# Lesson 3

Congruent Triangles, Part 1

- Let’s use transformations to be sure that two triangles are congruent.

### Problem 1

Triangle \(ABC\) is congruent to triangle \(EDF\). So, Kiran knows that there is a sequence of rigid motions that takes \(ABC\) to \(EDF\).

Select **all** true statements after the transformations:

Angle \(A\) coincides with angle \(F\).

Angle \(B\) coincides with angle \(D\).

Segment \(AC\) coincides with segment \(EF\).

Segment \(BC\) coincides with segment \(ED\).

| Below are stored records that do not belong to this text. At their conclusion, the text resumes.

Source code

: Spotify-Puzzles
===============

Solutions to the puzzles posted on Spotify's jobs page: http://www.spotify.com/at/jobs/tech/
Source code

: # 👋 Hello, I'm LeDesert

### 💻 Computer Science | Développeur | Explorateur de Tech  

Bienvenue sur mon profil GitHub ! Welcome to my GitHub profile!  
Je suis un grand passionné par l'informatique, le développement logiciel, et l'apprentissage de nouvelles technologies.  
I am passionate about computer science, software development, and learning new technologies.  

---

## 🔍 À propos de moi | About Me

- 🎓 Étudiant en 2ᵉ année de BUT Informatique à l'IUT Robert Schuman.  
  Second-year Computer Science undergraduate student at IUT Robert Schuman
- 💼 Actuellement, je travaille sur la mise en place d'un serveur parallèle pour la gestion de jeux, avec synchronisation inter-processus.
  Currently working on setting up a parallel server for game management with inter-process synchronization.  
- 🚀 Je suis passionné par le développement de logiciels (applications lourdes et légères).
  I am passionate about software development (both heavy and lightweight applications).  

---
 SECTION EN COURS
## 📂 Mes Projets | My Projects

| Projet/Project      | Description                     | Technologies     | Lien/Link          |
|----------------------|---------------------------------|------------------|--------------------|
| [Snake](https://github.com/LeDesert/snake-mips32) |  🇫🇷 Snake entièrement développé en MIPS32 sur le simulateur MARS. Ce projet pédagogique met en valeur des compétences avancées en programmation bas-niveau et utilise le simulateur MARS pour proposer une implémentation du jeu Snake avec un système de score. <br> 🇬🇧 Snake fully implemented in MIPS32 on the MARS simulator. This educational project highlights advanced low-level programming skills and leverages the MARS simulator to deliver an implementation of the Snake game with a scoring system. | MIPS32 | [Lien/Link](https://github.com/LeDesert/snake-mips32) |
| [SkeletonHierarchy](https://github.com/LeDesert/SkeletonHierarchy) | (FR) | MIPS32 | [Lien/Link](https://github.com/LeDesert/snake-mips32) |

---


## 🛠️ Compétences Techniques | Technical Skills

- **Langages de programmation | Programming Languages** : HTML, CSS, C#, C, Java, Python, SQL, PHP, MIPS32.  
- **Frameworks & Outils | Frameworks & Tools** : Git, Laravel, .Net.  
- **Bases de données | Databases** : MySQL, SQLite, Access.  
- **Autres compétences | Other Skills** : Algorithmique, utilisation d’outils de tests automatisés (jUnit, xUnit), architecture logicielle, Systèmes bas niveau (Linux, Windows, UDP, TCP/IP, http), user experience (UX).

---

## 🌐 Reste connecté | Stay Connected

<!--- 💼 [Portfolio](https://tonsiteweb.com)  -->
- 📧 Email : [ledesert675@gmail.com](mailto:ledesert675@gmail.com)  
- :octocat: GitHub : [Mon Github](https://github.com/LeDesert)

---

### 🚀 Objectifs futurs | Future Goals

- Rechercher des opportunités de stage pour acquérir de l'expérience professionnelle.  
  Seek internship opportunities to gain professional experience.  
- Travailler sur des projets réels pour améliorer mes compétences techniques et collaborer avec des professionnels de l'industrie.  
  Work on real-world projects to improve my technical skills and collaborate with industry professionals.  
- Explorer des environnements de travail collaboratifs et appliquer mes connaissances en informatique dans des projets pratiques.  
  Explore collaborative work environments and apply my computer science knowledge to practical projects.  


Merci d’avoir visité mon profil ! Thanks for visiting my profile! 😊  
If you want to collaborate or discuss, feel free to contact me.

Segment \(AB\) coincides with segment \(ED\).

### Problem 2

A rotation by angle \(ACE\) using point \(C\) as the center takes triangle \(CBA\) onto triangle \(CDE\).

- Explain why the image of ray \(CA\) lines up with ray \(CE\).
- Explain why the image of \(A\) coincides with \(E\).
- Is triangle \(CBA\) congruent to triangle \(CDE\)? Explain your reasoning.

### Problem 3

The triangles are congruent. Which sequence of rigid motions will take triangle \(XYZ\) onto triangle \(BCA\)?

Translate \(XYZ\) using directed line segment \(YC\). Rotate \(X’Y’Z’\) using \(C\) as the center so that \(X’\) coincides with \(B\). Reflect \(X’’Y’’Z’’\) across line \(CB\).

Translate \(XYZ\) using directed line segment \(YC\). Rotate \(X’Y’Z’\) using \(C\) as the center so that \(X’\) coincides with \(B\). Reflect \(X’’Y’’Z’’\) across line \(AC\).

Translate \(XYZ\) using directed line segment \(YC\). Rotate \(X’Y’Z’\) using \(C\) as the center so that \(X’\) coincides with \(A\). Reflect \(X’’Y’’Z’’\) across line \(CB\).

Translate \(XYZ\) using directed line segment \(YC\). Rotate \(X’Y’Z’\) using \(C\) as the center so that \(X’\) coincides with \(A\). Reflect \(X’’Y’’Z’’\) across line \(AC\).

### Problem 4

Triangle \(HEF\) is the image of triangle \(FGH\) after a 180 degree rotation around point \(K\). Select **all** statements that must be true.

Triangle \(HGF\) is congruent to triangle \(FEH\).

Triangle \(GFH \) is congruent to triangle \(EFH\).

Angle \(KHE\) is congruent to angle \(KHG\).

Angle \(GHK\) is congruent to angle \(EFK\).

Segment \(EH\) is congruent to segment \(GH\).

Segment \(HG\) is congruent to segment \(FE\).

Segment \(FH\) is congruent to segment \(HF\).

### Problem 5

Line \(SD\) is a line of symmetry for figure \(ASMHZDPX\). Tyler says that \(ASDPX\) is congruent to \(SMDZH\) because sides \(AS\) and \(MS\) are corresponding.

- Why is Tyler's congruence statement incorrect?
- Write a correct congruence statement for the pentagons.

### Problem 6

Triangle \(ABC\) is congruent to triangle \(DEF\). Select **all** the statements that are a result of corresponding parts of congruent triangles being congruent.

Segment \(AC\) is congruent to segment \(EF\).

Segment \(BC\) is congruent to segment \(EF\).

Angle \(BAC\) is congruent to angle \(EDF\).

Angle \(BCA\) is congruent to angle \(EDF\).

Angle \(CBA\) is congruent to angle \(FED\).

### Problem 7

When triangle \(ABC\) is reflected across line \(AB\), the image is triangle \(ABD\). Why is angle \(ACD\) congruent to angle \(ADB\)?

Corresponding parts of congruent figures are congruent.

Congruent parts of congruent figures are corresponding.

Segment \(AB\) is a perpendicular bisector of segment \(DC\).

An isosceles triangle has a pair of congruent angles.

### Problem 8

Line \(DE\) is parallel to line \(BC\).

- What is the measure of angle \(EAC\)?
- What is the measure of angle \(DAB\)?